__Collected data__
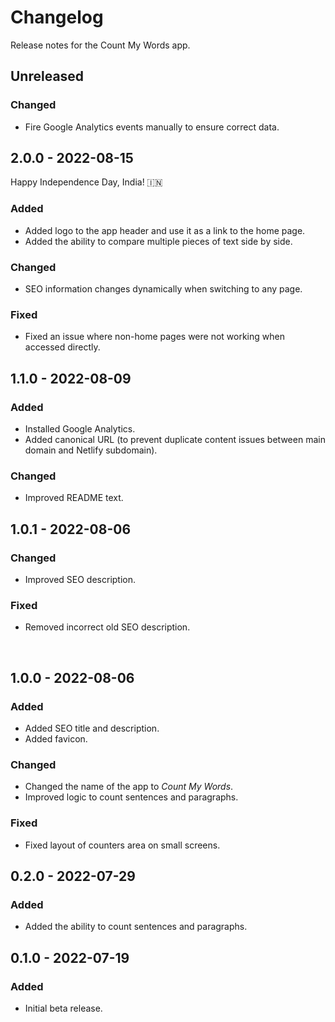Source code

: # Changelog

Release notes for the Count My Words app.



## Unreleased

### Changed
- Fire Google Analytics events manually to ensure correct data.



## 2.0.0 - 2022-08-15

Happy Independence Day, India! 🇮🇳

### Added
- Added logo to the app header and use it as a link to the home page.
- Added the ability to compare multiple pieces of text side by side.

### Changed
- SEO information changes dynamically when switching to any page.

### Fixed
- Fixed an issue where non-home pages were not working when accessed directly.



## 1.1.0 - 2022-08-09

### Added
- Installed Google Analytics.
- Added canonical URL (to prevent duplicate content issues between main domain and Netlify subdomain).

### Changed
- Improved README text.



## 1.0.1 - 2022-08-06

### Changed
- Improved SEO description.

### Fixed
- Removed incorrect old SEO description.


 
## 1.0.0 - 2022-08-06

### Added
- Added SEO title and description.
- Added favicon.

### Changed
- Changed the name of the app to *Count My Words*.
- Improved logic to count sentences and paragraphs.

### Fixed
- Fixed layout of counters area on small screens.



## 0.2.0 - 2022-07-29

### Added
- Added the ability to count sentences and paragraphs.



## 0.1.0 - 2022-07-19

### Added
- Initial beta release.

__EXERCISE DIRECTIONS__
Please write out every record above exactly, but leave the pictures out.

__RESULT OF THE TASK__
Source code

: # Changelog

Release notes for the Count My Words app.



## Unreleased

### Changed
- Fire Google Analytics events manually to ensure correct data.



## 2.0.0 - 2022-08-15

Happy Independence Day, India! 🇮🇳

### Added
- Added logo to the app header and use it as a link to the home page.
- Added the ability to compare multiple pieces of text side by side.

### Changed
- SEO information changes dynamically when switching to any page.

### Fixed
- Fixed an issue where non-home pages were not working when accessed directly.



## 1.1.0 - 2022-08-09

### Added
- Installed Google Analytics.
- Added canonical URL (to prevent duplicate content issues between main domain and Netlify subdomain).

### Changed
- Improved README text.



## 1.0.1 - 2022-08-06

### Changed
- Improved SEO description.

### Fixed
- Removed incorrect old SEO description.


 
## 1.0.0 - 2022-08-06

### Added
- Added SEO title and description.
- Added favicon.

### Changed
- Changed the name of the app to *Count My Words*.
- Improved logic to count sentences and paragraphs.

### Fixed
- Fixed layout of counters area on small screens.



## 0.2.0 - 2022-07-29

### Added
- Added the ability to count sentences and paragraphs.



## 0.1.0 - 2022-07-19

### Added
- Initial beta release.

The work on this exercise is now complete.